■ **TASK STATEMENT**
Reproduce the listing in full, pictures excluded.

■ **PROVIDED INFORMATION**

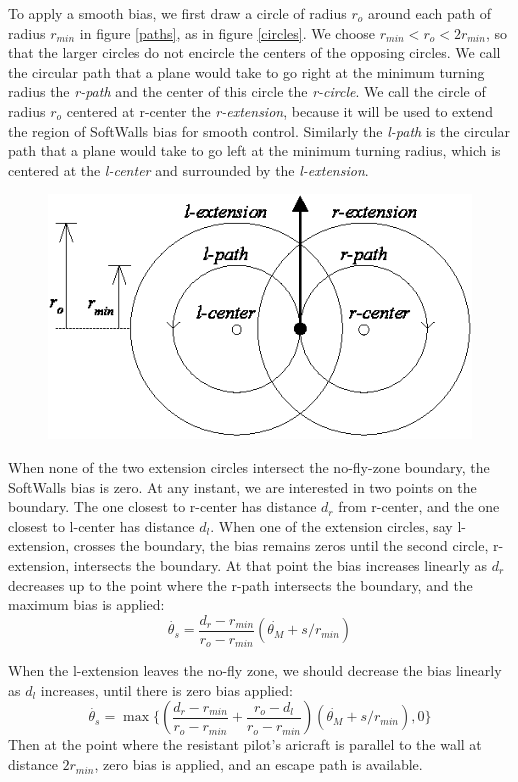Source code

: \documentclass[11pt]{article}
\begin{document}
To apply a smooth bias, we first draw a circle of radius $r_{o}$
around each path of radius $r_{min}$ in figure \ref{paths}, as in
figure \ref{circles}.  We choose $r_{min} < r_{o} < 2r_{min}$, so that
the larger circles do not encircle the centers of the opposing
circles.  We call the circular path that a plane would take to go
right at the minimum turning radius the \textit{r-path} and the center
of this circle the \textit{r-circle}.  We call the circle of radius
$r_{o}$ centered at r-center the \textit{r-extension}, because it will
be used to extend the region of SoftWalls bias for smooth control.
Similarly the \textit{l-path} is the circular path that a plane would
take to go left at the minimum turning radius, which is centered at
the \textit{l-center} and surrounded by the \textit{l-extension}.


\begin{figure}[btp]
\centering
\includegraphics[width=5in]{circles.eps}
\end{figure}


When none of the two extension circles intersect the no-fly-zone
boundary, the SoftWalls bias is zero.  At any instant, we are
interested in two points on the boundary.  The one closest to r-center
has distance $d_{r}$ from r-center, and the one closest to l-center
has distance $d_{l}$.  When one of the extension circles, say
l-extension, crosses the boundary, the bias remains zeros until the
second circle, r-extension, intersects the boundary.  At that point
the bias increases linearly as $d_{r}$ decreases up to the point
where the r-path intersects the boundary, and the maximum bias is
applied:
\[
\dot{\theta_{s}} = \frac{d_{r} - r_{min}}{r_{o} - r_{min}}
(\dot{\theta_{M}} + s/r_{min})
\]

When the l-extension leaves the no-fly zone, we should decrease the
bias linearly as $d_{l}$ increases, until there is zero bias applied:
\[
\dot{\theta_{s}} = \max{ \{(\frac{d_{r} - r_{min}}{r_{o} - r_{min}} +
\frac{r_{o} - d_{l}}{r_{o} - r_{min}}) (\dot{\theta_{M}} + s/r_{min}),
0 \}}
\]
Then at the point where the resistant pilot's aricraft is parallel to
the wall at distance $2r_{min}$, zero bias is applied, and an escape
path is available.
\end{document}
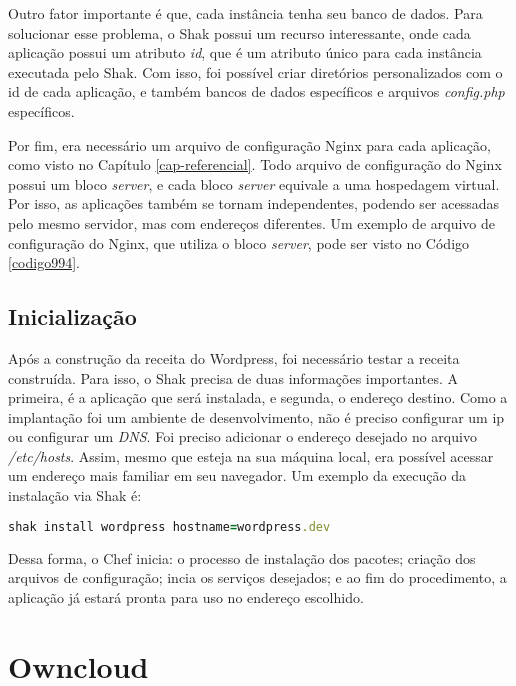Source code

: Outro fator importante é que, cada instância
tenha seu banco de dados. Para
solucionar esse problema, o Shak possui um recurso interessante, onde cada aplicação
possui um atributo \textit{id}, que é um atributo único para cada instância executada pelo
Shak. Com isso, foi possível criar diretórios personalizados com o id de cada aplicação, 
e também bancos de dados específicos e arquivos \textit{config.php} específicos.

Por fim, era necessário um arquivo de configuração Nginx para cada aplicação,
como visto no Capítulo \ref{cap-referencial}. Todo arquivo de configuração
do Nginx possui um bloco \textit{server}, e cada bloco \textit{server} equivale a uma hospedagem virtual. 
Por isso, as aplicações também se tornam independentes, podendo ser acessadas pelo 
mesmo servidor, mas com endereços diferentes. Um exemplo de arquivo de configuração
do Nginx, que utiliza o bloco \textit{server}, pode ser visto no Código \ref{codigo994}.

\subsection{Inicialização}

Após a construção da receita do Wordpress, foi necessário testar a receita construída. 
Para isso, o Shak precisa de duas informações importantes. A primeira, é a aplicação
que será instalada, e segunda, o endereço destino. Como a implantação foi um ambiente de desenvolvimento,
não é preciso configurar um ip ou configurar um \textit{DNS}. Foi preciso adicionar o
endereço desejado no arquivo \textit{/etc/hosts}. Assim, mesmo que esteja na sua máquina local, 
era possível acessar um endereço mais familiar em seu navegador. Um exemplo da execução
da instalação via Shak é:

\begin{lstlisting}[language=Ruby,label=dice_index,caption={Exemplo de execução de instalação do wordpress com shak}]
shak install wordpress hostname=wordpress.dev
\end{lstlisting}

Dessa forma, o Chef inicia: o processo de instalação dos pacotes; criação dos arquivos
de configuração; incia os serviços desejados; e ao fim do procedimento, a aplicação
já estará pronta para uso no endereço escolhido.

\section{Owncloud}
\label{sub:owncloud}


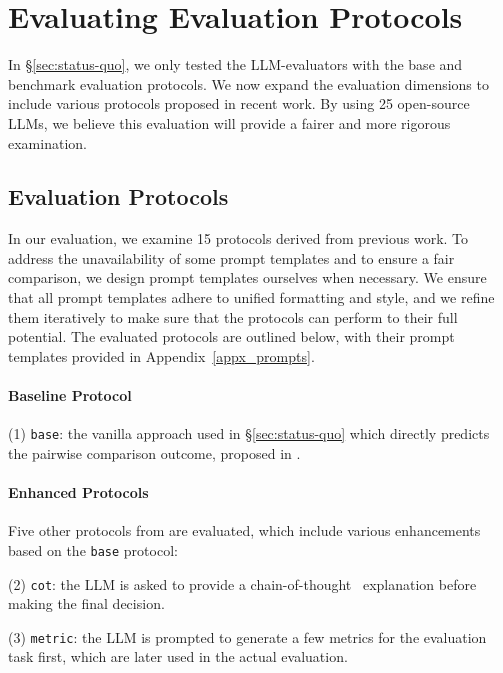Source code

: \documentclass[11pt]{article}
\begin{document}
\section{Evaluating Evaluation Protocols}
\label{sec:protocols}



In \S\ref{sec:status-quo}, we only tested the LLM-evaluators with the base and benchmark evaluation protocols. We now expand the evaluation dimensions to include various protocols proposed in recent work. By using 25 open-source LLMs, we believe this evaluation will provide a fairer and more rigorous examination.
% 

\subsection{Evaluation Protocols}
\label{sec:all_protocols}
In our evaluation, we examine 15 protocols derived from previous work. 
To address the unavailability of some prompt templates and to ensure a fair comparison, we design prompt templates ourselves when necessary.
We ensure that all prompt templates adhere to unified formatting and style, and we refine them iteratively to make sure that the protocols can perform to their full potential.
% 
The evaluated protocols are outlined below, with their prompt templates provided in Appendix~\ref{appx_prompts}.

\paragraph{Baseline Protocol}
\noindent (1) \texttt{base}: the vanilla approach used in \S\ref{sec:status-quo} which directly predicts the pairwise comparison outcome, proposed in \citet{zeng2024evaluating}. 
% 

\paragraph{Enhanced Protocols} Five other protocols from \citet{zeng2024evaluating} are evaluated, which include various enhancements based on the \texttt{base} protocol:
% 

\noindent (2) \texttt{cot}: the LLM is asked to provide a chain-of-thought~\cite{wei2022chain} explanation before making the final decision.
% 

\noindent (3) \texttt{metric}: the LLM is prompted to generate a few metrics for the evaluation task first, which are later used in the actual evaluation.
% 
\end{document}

■ **SOLUTION TO THIS EXERCISE**
Source code

: \documentclass[11pt]{article}
\begin{document}
To apply a smooth bias, we first draw a circle of radius $r_{o}$
around each path of radius $r_{min}$ in figure \ref{paths}, as in
figure \ref{circles}.  We choose $r_{min} < r_{o} < 2r_{min}$, so that
the larger circles do not encircle the centers of the opposing
circles.  We call the circular path that a plane would take to go
right at the minimum turning radius the \textit{r-path} and the center
of this circle the \textit{r-circle}.  We call the circle of radius
$r_{o}$ centered at r-center the \textit{r-extension}, because it will
be used to extend the region of SoftWalls bias for smooth control.
Similarly the \textit{l-path} is the circular path that a plane would
take to go left at the minimum turning radius, which is centered at
the \textit{l-center} and surrounded by the \textit{l-extension}.


\begin{figure}[btp]
\centering
\includegraphics[width=5in]{circles.eps}
\end{figure}


When none of the two extension circles intersect the no-fly-zone
boundary, the SoftWalls bias is zero.  At any instant, we are
interested in two points on the boundary.  The one closest to r-center
has distance $d_{r}$ from r-center, and the one closest to l-center
has distance $d_{l}$.  When one of the extension circles, say
l-extension, crosses the boundary, the bias remains zeros until the
second circle, r-extension, intersects the boundary.  At that point
the bias increases linearly as $d_{r}$ decreases up to the point
where the r-path intersects the boundary, and the maximum bias is
applied:
\[
\dot{\theta_{s}} = \frac{d_{r} - r_{min}}{r_{o} - r_{min}}
(\dot{\theta_{M}} + s/r_{min})
\]

When the l-extension leaves the no-fly zone, we should decrease the
bias linearly as $d_{l}$ increases, until there is zero bias applied:
\[
\dot{\theta_{s}} = \max{ \{(\frac{d_{r} - r_{min}}{r_{o} - r_{min}} +
\frac{r_{o} - d_{l}}{r_{o} - r_{min}}) (\dot{\theta_{M}} + s/r_{min}),
0 \}}
\]
Then at the point where the resistant pilot's aricraft is parallel to
the wall at distance $2r_{min}$, zero bias is applied, and an escape
path is available.
\end{document}
Source code

: Outro fator importante é que, cada instância
tenha seu banco de dados. Para
solucionar esse problema, o Shak possui um recurso interessante, onde cada aplicação
possui um atributo \textit{id}, que é um atributo único para cada instância executada pelo
Shak. Com isso, foi possível criar diretórios personalizados com o id de cada aplicação, 
e também bancos de dados específicos e arquivos \textit{config.php} específicos.

Por fim, era necessário um arquivo de configuração Nginx para cada aplicação,
como visto no Capítulo \ref{cap-referencial}. Todo arquivo de configuração
do Nginx possui um bloco \textit{server}, e cada bloco \textit{server} equivale a uma hospedagem virtual. 
Por isso, as aplicações também se tornam independentes, podendo ser acessadas pelo 
mesmo servidor, mas com endereços diferentes. Um exemplo de arquivo de configuração
do Nginx, que utiliza o bloco \textit{server}, pode ser visto no Código \ref{codigo994}.

\subsection{Inicialização}

Após a construção da receita do Wordpress, foi necessário testar a receita construída. 
Para isso, o Shak precisa de duas informações importantes. A primeira, é a aplicação
que será instalada, e segunda, o endereço destino. Como a implantação foi um ambiente de desenvolvimento,
não é preciso configurar um ip ou configurar um \textit{DNS}. Foi preciso adicionar o
endereço desejado no arquivo \textit{/etc/hosts}. Assim, mesmo que esteja na sua máquina local, 
era possível acessar um endereço mais familiar em seu navegador. Um exemplo da execução
da instalação via Shak é:

\begin{lstlisting}[language=Ruby,label=dice_index,caption={Exemplo de execução de instalação do wordpress com shak}]
shak install wordpress hostname=wordpress.dev
\end{lstlisting}

Dessa forma, o Chef inicia: o processo de instalação dos pacotes; criação dos arquivos
de configuração; incia os serviços desejados; e ao fim do procedimento, a aplicação
já estará pronta para uso no endereço escolhido.

\section{Owncloud}
\label{sub:owncloud}


Source code

: \documentclass[11pt]{article}
\begin{document}
\section{Evaluating Evaluation Protocols}
\label{sec:protocols}



In \S\ref{sec:status-quo}, we only tested the LLM-evaluators with the base and benchmark evaluation protocols. We now expand the evaluation dimensions to include various protocols proposed in recent work. By using 25 open-source LLMs, we believe this evaluation will provide a fairer and more rigorous examination.
% 

\subsection{Evaluation Protocols}
\label{sec:all_protocols}
In our evaluation, we examine 15 protocols derived from previous work. 
To address the unavailability of some prompt templates and to ensure a fair comparison, we design prompt templates ourselves when necessary.
We ensure that all prompt templates adhere to unified formatting and style, and we refine them iteratively to make sure that the protocols can perform to their full potential.
% 
The evaluated protocols are outlined below, with their prompt templates provided in Appendix~\ref{appx_prompts}.

\paragraph{Baseline Protocol}
\noindent (1) \texttt{base}: the vanilla approach used in \S\ref{sec:status-quo} which directly predicts the pairwise comparison outcome, proposed in \citet{zeng2024evaluating}. 
% 

\paragraph{Enhanced Protocols} Five other protocols from \citet{zeng2024evaluating} are evaluated, which include various enhancements based on the \texttt{base} protocol:
% 

\noindent (2) \texttt{cot}: the LLM is asked to provide a chain-of-thought~\cite{wei2022chain} explanation before making the final decision.
% 

\noindent (3) \texttt{metric}: the LLM is prompted to generate a few metrics for the evaluation task first, which are later used in the actual evaluation.
% 
\end{document}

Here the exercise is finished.